**About this exercise:** The job is to find each line in the entries holding the string "proportion" and copy that line.
== Records supplied
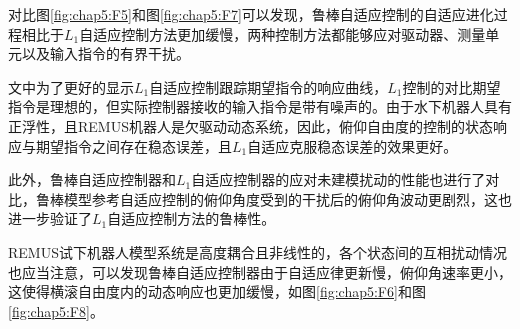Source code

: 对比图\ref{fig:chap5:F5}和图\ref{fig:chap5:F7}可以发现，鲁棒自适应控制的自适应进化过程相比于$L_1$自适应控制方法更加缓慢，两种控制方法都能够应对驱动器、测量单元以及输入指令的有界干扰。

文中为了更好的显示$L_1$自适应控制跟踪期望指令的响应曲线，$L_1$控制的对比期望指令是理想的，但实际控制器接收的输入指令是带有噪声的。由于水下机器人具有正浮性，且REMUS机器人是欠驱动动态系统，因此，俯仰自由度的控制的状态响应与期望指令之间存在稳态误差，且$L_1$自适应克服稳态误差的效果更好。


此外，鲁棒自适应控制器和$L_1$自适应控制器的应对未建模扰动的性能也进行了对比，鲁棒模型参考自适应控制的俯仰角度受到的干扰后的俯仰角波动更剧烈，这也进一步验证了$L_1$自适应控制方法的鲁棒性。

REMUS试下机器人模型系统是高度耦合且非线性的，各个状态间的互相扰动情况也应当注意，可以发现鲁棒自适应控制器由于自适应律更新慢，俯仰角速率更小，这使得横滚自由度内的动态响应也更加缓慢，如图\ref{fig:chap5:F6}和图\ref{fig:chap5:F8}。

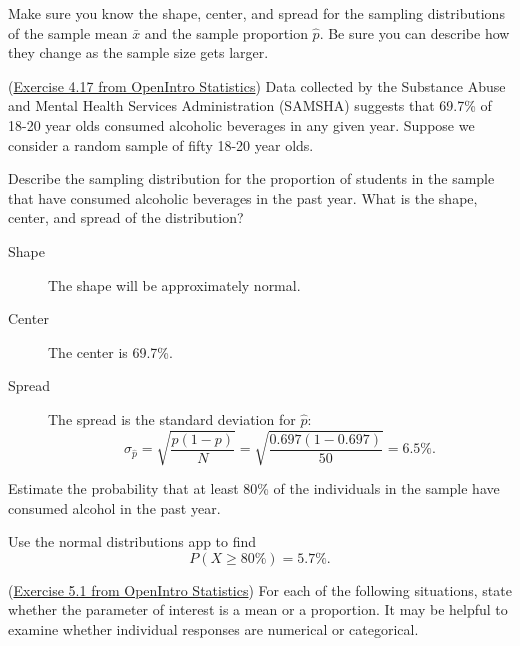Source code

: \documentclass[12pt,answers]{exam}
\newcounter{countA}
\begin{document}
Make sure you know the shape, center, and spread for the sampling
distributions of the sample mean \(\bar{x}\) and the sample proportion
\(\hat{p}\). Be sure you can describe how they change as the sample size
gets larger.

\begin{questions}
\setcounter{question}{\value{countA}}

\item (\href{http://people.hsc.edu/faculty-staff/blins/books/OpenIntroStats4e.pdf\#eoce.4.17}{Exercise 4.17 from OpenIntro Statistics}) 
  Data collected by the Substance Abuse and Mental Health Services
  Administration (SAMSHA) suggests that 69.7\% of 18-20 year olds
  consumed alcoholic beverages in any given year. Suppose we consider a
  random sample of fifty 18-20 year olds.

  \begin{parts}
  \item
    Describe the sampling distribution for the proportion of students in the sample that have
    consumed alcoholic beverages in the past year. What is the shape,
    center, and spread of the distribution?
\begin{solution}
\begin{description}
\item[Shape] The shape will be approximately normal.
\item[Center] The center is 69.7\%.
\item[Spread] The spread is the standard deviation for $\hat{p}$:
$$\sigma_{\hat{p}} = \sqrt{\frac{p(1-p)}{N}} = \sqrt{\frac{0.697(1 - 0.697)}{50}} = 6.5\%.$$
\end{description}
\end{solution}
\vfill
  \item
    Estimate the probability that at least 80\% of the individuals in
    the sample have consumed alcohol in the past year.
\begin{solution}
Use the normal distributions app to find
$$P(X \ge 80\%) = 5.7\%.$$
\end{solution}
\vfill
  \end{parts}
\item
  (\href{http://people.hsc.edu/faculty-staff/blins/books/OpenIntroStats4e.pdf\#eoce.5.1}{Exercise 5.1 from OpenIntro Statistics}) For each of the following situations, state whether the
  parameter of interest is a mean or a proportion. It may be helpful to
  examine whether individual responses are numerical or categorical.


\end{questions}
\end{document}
====
== Records supplied
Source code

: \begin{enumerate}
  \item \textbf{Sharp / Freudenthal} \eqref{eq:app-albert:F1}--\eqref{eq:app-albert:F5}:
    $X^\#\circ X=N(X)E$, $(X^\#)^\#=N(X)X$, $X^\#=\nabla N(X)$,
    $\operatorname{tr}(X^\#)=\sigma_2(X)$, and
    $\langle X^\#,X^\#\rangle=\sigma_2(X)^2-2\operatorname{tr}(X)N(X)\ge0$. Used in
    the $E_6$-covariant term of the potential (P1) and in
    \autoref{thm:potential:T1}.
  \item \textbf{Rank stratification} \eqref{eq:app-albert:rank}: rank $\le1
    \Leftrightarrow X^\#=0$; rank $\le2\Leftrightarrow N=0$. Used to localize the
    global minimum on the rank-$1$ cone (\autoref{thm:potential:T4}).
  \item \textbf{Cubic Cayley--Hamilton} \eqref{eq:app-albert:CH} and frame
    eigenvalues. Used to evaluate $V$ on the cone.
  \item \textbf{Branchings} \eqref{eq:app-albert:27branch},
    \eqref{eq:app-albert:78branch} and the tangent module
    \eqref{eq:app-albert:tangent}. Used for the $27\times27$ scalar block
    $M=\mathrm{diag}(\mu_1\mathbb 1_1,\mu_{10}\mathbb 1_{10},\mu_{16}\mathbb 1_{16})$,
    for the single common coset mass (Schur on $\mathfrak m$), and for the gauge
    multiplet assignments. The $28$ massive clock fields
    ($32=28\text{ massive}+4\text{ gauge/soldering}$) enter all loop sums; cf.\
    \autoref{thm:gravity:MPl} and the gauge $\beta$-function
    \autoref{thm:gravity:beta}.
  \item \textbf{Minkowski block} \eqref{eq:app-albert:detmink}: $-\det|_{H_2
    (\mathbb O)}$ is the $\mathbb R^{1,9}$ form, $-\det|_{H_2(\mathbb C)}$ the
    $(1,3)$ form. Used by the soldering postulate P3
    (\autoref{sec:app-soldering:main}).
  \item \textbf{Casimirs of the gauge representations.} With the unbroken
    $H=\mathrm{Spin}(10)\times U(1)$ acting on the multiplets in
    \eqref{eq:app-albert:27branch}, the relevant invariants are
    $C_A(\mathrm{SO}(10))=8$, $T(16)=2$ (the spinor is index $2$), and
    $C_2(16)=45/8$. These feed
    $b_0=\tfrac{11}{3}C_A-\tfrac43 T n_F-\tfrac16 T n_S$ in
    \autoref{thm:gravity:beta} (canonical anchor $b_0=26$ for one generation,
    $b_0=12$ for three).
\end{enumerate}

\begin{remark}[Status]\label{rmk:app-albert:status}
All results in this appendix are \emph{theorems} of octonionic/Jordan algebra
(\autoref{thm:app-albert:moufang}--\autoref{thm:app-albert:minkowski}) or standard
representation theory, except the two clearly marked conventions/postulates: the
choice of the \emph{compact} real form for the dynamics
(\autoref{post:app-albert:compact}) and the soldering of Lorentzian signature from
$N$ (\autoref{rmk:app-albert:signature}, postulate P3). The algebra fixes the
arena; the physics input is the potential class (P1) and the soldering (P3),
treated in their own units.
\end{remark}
====
**Output of the task:**
distributions of the sample mean \(\bar{x}\) and the sample proportion
    Describe the sampling distribution for the proportion of students in the sample that have
  parameter of interest is a mean or a proportion. It may be helpful to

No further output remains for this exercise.